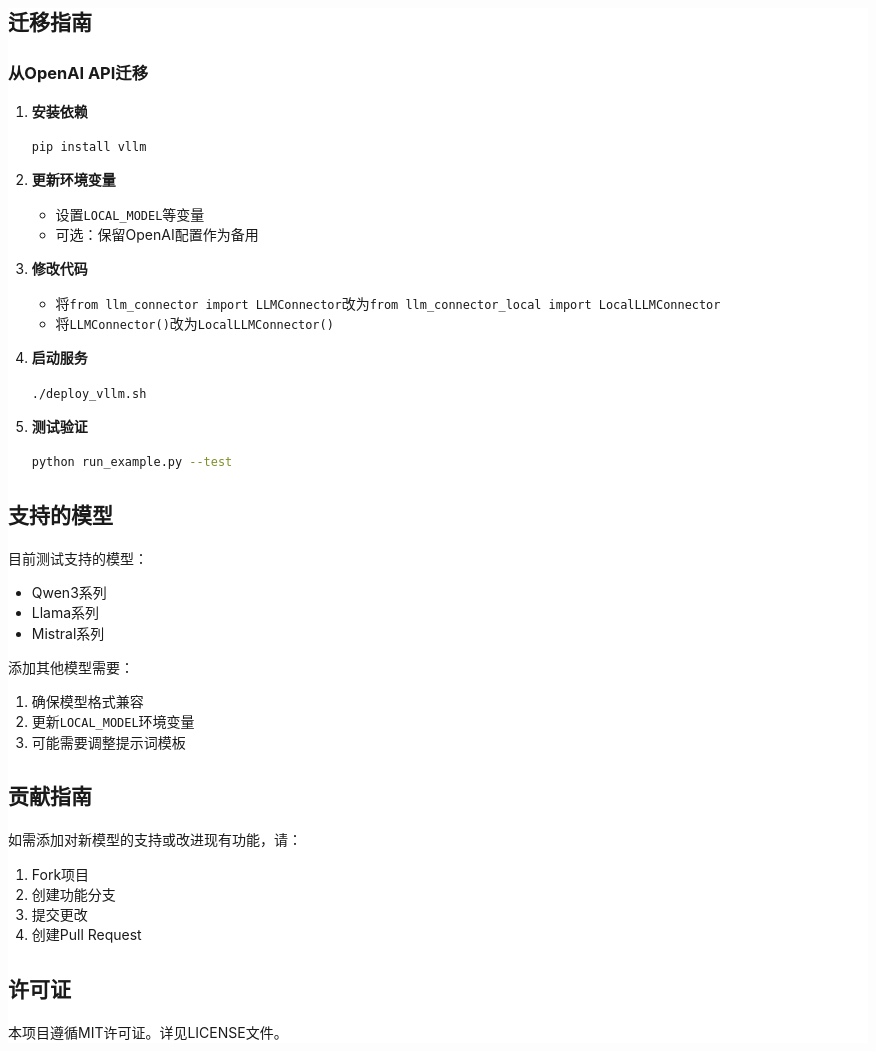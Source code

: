 ## 迁移指南

### 从OpenAI API迁移

1. **安装依赖**
   ```bash
   pip install vllm
   ```

2. **更新环境变量**
   - 设置`LOCAL_MODEL`等变量
   - 可选：保留OpenAI配置作为备用

3. **修改代码**
   - 将`from llm_connector import LLMConnector`改为`from llm_connector_local import LocalLLMConnector`
   - 将`LLMConnector()`改为`LocalLLMConnector()`

4. **启动服务**
   ```bash
   ./deploy_vllm.sh
   ```

5. **测试验证**
   ```bash
   python run_example.py --test
   ```

## 支持的模型

目前测试支持的模型：
- Qwen3系列
- Llama系列
- Mistral系列

添加其他模型需要：
1. 确保模型格式兼容
2. 更新`LOCAL_MODEL`环境变量
3. 可能需要调整提示词模板

## 贡献指南

如需添加对新模型的支持或改进现有功能，请：
1. Fork项目
2. 创建功能分支
3. 提交更改
4. 创建Pull Request

## 许可证

本项目遵循MIT许可证。详见LICENSE文件。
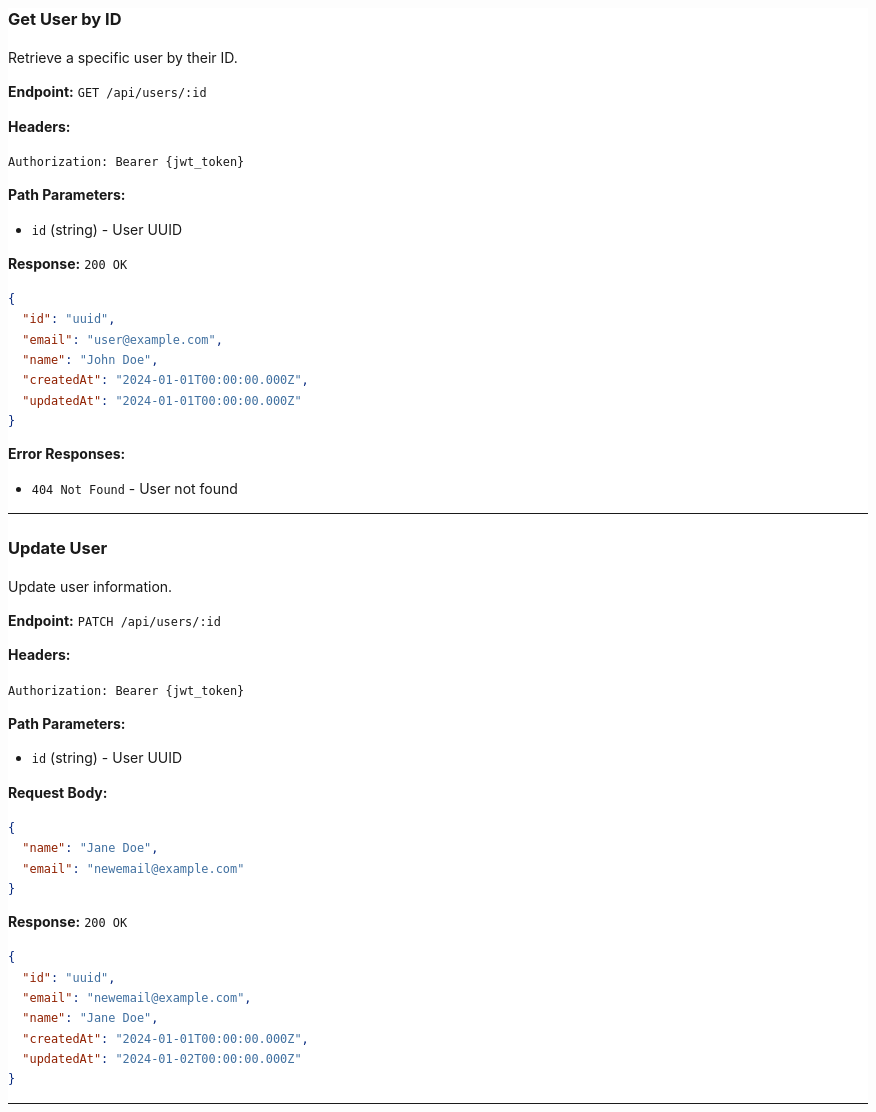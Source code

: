 
### Get User by ID
Retrieve a specific user by their ID.

**Endpoint:** `GET /api/users/:id`

**Headers:**
```
Authorization: Bearer {jwt_token}
```

**Path Parameters:**
- `id` (string) - User UUID

**Response:** `200 OK`
```json
{
  "id": "uuid",
  "email": "user@example.com",
  "name": "John Doe",
  "createdAt": "2024-01-01T00:00:00.000Z",
  "updatedAt": "2024-01-01T00:00:00.000Z"
}
```

**Error Responses:**
- `404 Not Found` - User not found

---

### Update User
Update user information.

**Endpoint:** `PATCH /api/users/:id`

**Headers:**
```
Authorization: Bearer {jwt_token}
```

**Path Parameters:**
- `id` (string) - User UUID

**Request Body:**
```json
{
  "name": "Jane Doe",
  "email": "newemail@example.com"
}
```

**Response:** `200 OK`
```json
{
  "id": "uuid",
  "email": "newemail@example.com",
  "name": "Jane Doe",
  "createdAt": "2024-01-01T00:00:00.000Z",
  "updatedAt": "2024-01-02T00:00:00.000Z"
}
```

---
◇ ◇ ◇ ◇ ◇
Exercise brief: Please, without any pictures, print each entry exactly.

Output of the task:
Source code

: ## 迁移指南

### 从OpenAI API迁移

1. **安装依赖**
   ```bash
   pip install vllm
   ```

2. **更新环境变量**
   - 设置`LOCAL_MODEL`等变量
   - 可选：保留OpenAI配置作为备用

3. **修改代码**
   - 将`from llm_connector import LLMConnector`改为`from llm_connector_local import LocalLLMConnector`
   - 将`LLMConnector()`改为`LocalLLMConnector()`

4. **启动服务**
   ```bash
   ./deploy_vllm.sh
   ```

5. **测试验证**
   ```bash
   python run_example.py --test
   ```

## 支持的模型

目前测试支持的模型：
- Qwen3系列
- Llama系列
- Mistral系列

添加其他模型需要：
1. 确保模型格式兼容
2. 更新`LOCAL_MODEL`环境变量
3. 可能需要调整提示词模板

## 贡献指南

如需添加对新模型的支持或改进现有功能，请：
1. Fork项目
2. 创建功能分支
3. 提交更改
4. 创建Pull Request

## 许可证

本项目遵循MIT许可证。详见LICENSE文件。
Source code

: 
### Get User by ID
Retrieve a specific user by their ID.

**Endpoint:** `GET /api/users/:id`

**Headers:**
```
Authorization: Bearer {jwt_token}
```

**Path Parameters:**
- `id` (string) - User UUID

**Response:** `200 OK`
```json
{
  "id": "uuid",
  "email": "user@example.com",
  "name": "John Doe",
  "createdAt": "2024-01-01T00:00:00.000Z",
  "updatedAt": "2024-01-01T00:00:00.000Z"
}
```

**Error Responses:**
- `404 Not Found` - User not found

---

### Update User
Update user information.

**Endpoint:** `PATCH /api/users/:id`

**Headers:**
```
Authorization: Bearer {jwt_token}
```

**Path Parameters:**
- `id` (string) - User UUID

**Request Body:**
```json
{
  "name": "Jane Doe",
  "email": "newemail@example.com"
}
```

**Response:** `200 OK`
```json
{
  "id": "uuid",
  "email": "newemail@example.com",
  "name": "Jane Doe",
  "createdAt": "2024-01-01T00:00:00.000Z",
  "updatedAt": "2024-01-02T00:00:00.000Z"
}
```

---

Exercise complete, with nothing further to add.